Getting Out of the Yesterday's Weather Dilemma
Let's use the chart below to speak about some sources of estimating NOT based on simple small samples of yesterdays weather. This is a Master Plan for a non-trivial project to integrate half dozen or so legacy enterprise systems with a new health insurance ERO system for an integrated payer/provider solution:
- Reference Class Forecasting for each class of work product.
- As the project moves left to right in time the classes of product and the related work likely change.
- Reference classes for each of this movements through increasing maturity, and increasing complexity from integration interactions needs to be used to estimate not only the current work but the next round of work
- In the chart above work on the left is planned with some level of confidence, because it's work in hand. Work in the right is in the future, so an courser estimate is all that is needed for the moment.
- This is a planning package notion used in space and defense. Only plan in detail what you understand in detail.
- Interdependencies Modeling in MCS
- On any non-trivial project there are interdependencies
- The notion of INVEST needs to be tested
- Independent - not usually the case on enterprise projects
- Negotiable - usually not, since he ERP system provides the core capability to do business. Would be illogical to have half the procurement system. We can issue purchase orders and receive goods. But we can't pay for them until we get the Accounts Payable system. We need both at the same time. Not negotiable.
- Valuable - Yep, why we doing this if it's not valuable to the business. This is a strawman used by low business maturity projects.
- Estimate - to a good approximation is what the advice tells us. The term good needs a unit of measure
- Small - is a domain dependent measure. Small to an enterprise IT projects may be huge to a sole contributor game developer.
- Testable - Yep, and verifiable, and validatable, and secure, and robust, and fault tolerant, and meets all performance requirements.
- Margin - protects dates, cost, and technical performance from irreducible uncertainty. By irreductible it means nothing can be done about the uncertainties. It's not the lack of knowledged that is found in reducible uncertainty. Epistemic uncertainty. Irreducible uncertainty is Aleatory. It's the natural randomness in the underlying processes that creates the uncertainty. When we are estimating in the presence of aleatory uncertainty, we must account for this aleatory uncertainty. This is why using the average of a time series for making a decision about possible future outcomes will always lead to disappointment.
- First we should always use the Most Likely value of the time series, not Average of the time series.
- The Most Likely - the Mode - is that number that occurs most often of all the possible values that have occurred in the past.
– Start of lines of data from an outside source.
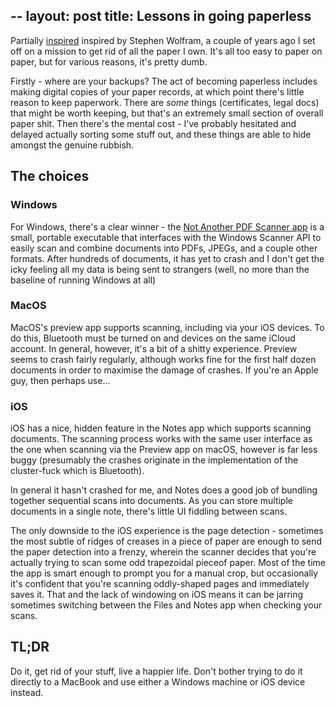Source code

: --
layout: post
title: Lessons in going paperless
---

Partially [inspired](https://writings.stephenwolfram.com/2019/02/seeking-the-productive-life-some-details-of-my-personal-infrastructure/) inspired by Stephen Wolfram, a couple of years ago I set off on a mission to get rid of all the paper I own. It's all too easy to paper on paper, but for various reasons, it's pretty dumb.


Firstly - where are your backups? The act of becoming paperless includes making digital copies of your paper records, at which point there's little reason to keep paperwork. There are *some* things (certificates, legal docs) that might be worth keeping, but that's an extremely small section of overall paper shit. Then there's the mental cost - I've probably hesitated and delayed actually sorting some stuff out, and these things are able to hide amongst the genuine rubbish.


## The choices

### Windows

For Windows, there's a clear winner - the [Not Another PDF Scanner app](https://www.naps2.com/) is a small, portable executable that interfaces with the Windows Scanner API to easily scan and combine documents into PDFs, JPEGs, and a couple other formats. After hundreds of documents, it has yet to crash and I don't get the icky feeling all my data is being sent to strangers (well, no more than the baseline of running Windows at all)


### MacOS

MacOS's preview app supports scanning, including via your iOS devices. To do this, Bluetooth must be turned on and devices on the same iCloud account. In general, however, it's a bit of a shitty experience. Preview seems to crash fairly regularly, although works fine for the first half dozen documents in order to maximise the damage of crashes. If you're an Apple guy, then perhaps use...

### iOS

iOS has a nice, hidden feature in the Notes app which supports scanning documents. The scanning process works with the same user interface as the one when scanning via the Preview app on macOS, however is far less buggy (presumably the crashes originate in the implementation of the cluster-fuck which is Bluetooth).

In general it hasn't crashed for me, and Notes does a good job of bundling together sequential scans into documents. As you can store multiple documents in a single note, there's little UI fiddling between scans.

The only downside to the iOS experience is the page detection - sometimes the most subtle of ridges of creases in a piece of paper are enough to send the paper detection into a frenzy, wherein the scanner decides that you're actually trying to scan some odd trapezoidal pieceof paper. Most of the time the app is smart enough to prompt you for a manual crop, but occasionally it's confident that you're scanning oddly-shaped pages and immediately saves it. That and the lack of windowing on iOS means it can be jarring sometimes switching between the Files and Notes app when checking your scans.


## TL;DR

Do it, get rid of your stuff, live a happier life. Don't bother trying to do it directly to a MacBook and use either a Windows machine or iOS device instead.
This should make complete sense when we consider what value will appear next? Why the value that has appeared Most Often in the past.
- The Average of two numbers 1 and 99 is 50. The average of two numbers 49 and 51 is 50. Be careful with averages in the absence of knowing the variance.
- Risk retirement - Epistemic uncertainty creates risks that can be retired. This means spending money and time. So when we're looking at past performance in an attempt to estimate future performance (Yesterdays Weather), we must determine what kind of uncertainties there are in the future and what kind of uncertainties we encountered in the past.
- Were the and are they reducible or irreducible?
- Did the performance in the past contain irreducible uncertainties, baked into the numbers that we did not recognize?
This bring up a critical issue with all estimates. Did the numbers produced from the past performance meet the expected values or were they just the numbers we observed? This notion of taking the observed numbers and using them for forecasting the future is an Open Loop control system. What SHOULD the numbers have been to meet our goals? What SHOULD the goal have been? Did know that, then there is no baseline to compare the past performance against to see if it will be able to meet the future goal.
I'll say this again - THIS IS OPEN LOOP control, NOT CLOSED LOOP. No about of dancing around will get over this, it's a simple control systems principle found here. Open and Close Loop Project Controls
- Measures of physical percent complete to forecast future performance with cost, schedule, and technical performance measures - once we have the notion of Closed Loop Control and have constructed a steering target, can capture actual against plan, we need to define measures that are meaningful to the decisions makers. Agile does a good jib of forcing working product to appear often. The assessment of Physical Percent Complete though needs to define what that working software is supposed to do in support of the business plan.
- Measures of Effectiveness - one very good measure is of Effectiveness. Does the software provide and effective solution to the problem. This begs the question or questions. What is the problem and what does an effective solution looks like were it to show up.
- MOE's are operational measures of success that are closely related to the achievements of the mission or operational objectives evaluated in the operational environment, under a specific set of conditions.
- Key performance parameters - the companion of Measures of Effectiveness are Measures of Performance.
- MOP's characterize physical or functional attributes relating to the system operation, measured or estimated under specific conditions.
- Along with these two measures are Technical Performance Measures
- TPM's are attributes that determine how well a system or system element is satisfying or expected to satisfy a technical requirement or goal.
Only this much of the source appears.